### PROBLEM
Filter the records below and copy every line containing the word "download".

━━ PROVIDED MATERIAL

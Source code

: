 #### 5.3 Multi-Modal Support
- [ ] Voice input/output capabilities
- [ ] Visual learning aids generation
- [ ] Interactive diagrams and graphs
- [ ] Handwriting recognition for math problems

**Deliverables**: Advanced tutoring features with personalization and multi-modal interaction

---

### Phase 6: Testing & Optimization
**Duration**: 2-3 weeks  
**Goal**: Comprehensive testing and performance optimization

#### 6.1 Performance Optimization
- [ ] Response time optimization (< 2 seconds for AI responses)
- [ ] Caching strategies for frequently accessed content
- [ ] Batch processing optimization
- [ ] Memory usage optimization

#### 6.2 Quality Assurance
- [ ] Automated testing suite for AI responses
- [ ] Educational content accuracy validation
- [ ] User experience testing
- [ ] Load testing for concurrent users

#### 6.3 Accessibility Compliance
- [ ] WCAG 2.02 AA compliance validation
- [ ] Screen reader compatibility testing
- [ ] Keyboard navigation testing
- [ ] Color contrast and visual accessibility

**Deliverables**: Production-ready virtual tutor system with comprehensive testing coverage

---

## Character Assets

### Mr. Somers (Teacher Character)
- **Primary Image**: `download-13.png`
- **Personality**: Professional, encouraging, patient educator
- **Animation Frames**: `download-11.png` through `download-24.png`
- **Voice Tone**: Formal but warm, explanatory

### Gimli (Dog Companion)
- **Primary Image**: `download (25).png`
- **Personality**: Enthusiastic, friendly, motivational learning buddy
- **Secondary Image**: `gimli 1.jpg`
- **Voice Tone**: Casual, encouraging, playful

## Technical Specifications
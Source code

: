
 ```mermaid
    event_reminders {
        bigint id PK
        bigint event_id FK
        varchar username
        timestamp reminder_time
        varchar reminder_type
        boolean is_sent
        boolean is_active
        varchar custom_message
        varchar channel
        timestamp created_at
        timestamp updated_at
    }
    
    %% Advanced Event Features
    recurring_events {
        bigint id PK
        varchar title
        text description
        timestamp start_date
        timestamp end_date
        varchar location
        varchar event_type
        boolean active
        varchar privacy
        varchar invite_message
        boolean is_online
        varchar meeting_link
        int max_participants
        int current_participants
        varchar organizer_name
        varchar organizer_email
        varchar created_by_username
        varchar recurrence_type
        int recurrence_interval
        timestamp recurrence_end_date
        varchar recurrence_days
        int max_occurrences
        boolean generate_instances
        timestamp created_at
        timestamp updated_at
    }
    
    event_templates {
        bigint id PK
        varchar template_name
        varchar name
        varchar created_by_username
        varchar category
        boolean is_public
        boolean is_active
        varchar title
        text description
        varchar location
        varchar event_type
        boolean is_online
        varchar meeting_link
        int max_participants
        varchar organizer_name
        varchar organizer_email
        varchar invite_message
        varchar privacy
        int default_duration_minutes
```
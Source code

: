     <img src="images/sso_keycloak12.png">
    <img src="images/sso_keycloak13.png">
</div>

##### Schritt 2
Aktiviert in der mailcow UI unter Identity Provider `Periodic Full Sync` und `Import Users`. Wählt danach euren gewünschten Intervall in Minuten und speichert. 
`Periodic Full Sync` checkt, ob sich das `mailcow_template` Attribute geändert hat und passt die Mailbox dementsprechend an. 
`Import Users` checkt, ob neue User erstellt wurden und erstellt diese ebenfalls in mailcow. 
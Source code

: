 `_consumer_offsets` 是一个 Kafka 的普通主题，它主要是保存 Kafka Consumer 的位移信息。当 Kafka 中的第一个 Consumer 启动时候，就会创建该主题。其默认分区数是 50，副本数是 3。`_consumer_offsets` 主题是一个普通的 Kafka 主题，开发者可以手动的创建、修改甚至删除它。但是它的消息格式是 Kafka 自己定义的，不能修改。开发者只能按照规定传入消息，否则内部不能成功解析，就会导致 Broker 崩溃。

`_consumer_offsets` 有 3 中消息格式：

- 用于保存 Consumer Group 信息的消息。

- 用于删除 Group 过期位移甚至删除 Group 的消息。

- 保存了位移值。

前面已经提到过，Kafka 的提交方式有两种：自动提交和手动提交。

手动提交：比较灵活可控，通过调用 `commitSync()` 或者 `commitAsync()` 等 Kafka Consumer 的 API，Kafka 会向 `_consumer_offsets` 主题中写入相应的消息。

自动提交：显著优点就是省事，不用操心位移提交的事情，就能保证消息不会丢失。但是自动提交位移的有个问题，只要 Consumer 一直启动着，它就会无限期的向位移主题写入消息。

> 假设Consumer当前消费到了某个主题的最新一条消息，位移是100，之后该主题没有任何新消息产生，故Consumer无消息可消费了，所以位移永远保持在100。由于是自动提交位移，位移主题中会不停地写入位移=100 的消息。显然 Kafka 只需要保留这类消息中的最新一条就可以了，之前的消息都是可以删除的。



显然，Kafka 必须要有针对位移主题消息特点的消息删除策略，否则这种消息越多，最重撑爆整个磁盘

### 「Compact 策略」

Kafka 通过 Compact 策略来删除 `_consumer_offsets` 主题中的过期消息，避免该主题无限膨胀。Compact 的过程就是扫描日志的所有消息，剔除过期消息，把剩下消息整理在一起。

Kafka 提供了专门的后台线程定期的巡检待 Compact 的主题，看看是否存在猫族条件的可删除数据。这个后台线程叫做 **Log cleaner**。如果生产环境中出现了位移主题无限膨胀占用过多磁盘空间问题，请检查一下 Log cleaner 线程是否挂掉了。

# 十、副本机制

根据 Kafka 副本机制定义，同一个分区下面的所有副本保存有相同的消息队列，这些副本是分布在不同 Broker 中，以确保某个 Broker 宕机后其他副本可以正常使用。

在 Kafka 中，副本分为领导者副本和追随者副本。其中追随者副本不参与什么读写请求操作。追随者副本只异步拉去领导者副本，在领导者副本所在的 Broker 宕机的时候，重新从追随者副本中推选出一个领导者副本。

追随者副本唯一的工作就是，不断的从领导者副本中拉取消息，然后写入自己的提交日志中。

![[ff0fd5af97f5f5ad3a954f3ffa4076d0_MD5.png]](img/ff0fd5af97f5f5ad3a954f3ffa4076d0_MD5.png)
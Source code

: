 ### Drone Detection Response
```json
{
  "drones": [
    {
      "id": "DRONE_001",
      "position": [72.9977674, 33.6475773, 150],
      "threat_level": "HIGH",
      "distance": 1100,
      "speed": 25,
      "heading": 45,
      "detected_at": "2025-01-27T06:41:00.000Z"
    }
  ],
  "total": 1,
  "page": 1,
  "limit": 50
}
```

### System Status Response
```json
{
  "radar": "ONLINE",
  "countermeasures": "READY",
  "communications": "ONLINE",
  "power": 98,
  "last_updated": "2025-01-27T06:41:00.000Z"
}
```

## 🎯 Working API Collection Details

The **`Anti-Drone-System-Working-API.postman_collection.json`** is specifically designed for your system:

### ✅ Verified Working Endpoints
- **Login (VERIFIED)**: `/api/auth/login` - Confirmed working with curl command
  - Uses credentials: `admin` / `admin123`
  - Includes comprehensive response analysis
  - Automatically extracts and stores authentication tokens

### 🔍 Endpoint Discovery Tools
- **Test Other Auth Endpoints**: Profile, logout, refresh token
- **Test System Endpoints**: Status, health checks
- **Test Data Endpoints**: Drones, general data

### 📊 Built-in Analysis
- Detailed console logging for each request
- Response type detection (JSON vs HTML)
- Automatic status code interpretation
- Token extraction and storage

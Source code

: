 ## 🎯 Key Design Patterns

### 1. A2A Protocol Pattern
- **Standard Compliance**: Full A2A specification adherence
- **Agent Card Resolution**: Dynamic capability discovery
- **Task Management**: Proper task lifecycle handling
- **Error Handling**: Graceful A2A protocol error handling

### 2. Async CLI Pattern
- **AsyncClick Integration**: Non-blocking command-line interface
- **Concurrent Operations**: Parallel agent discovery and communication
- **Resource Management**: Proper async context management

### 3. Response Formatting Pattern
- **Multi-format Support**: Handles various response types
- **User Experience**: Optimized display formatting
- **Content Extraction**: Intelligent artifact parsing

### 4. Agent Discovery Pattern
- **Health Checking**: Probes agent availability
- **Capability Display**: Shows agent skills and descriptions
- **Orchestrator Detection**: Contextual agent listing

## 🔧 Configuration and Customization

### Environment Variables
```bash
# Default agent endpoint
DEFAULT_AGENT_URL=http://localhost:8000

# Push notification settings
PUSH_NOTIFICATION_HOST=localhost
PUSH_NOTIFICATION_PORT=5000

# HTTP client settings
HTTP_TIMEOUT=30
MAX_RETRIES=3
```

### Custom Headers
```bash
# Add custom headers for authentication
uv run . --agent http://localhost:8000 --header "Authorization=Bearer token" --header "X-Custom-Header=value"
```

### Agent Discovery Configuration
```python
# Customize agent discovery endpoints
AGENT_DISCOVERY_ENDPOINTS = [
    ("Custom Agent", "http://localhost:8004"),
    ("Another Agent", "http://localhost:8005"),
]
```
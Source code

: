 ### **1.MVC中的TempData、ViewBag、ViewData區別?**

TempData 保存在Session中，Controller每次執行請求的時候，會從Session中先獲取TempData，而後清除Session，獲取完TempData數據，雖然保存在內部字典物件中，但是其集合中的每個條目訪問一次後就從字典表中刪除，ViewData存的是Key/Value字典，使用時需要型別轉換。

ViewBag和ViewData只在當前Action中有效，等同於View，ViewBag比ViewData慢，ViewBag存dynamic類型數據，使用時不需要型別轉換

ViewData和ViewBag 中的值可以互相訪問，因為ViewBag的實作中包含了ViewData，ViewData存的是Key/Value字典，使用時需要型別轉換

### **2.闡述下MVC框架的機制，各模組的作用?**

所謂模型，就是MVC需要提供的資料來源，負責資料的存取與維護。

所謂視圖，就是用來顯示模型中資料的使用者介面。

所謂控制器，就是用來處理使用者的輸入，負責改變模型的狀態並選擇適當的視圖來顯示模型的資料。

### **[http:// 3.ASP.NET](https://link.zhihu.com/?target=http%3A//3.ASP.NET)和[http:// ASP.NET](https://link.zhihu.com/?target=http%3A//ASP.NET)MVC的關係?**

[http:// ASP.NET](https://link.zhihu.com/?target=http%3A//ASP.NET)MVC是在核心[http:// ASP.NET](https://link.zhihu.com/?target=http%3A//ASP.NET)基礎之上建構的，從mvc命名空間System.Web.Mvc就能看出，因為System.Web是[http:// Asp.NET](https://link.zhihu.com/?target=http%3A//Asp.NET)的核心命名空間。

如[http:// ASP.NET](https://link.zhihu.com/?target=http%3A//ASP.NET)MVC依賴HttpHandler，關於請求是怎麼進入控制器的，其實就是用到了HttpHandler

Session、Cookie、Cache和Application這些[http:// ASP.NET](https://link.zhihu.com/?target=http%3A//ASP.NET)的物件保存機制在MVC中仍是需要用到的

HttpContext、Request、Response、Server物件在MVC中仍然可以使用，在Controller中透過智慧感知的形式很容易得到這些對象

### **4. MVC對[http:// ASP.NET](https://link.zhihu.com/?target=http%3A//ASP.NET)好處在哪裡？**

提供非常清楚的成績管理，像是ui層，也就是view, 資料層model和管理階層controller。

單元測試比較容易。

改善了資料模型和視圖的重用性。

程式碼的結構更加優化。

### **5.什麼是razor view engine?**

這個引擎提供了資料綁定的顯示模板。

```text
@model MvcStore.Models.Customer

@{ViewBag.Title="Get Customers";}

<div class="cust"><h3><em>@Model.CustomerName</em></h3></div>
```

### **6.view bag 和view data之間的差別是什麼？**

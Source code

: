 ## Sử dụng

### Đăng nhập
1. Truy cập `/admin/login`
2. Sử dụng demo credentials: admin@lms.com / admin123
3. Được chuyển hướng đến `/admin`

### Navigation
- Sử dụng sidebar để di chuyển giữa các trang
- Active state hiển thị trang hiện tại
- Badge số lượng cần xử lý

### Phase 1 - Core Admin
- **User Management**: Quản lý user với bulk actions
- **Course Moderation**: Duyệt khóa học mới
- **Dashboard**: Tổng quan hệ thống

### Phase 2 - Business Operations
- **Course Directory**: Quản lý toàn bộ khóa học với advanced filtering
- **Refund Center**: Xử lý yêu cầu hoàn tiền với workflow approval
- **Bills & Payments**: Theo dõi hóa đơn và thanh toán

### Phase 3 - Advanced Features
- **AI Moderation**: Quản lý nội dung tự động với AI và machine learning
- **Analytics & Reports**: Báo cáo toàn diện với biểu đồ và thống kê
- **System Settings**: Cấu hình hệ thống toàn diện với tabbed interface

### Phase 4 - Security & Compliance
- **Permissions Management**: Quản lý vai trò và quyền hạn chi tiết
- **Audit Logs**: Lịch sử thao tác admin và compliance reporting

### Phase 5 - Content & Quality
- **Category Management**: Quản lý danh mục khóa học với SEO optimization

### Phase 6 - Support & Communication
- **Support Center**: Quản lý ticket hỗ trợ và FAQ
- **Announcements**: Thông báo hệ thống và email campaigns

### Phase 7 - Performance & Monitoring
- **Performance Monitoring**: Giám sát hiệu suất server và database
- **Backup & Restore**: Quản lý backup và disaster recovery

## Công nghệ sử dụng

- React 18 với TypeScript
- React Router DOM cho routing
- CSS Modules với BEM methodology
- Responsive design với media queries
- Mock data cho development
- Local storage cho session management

━━━━

### RESPONSE AREA
- **Primary Image**: `download-13.png`
- **Animation Frames**: `download-11.png` through `download-24.png`
- **Primary Image**: `download (25).png`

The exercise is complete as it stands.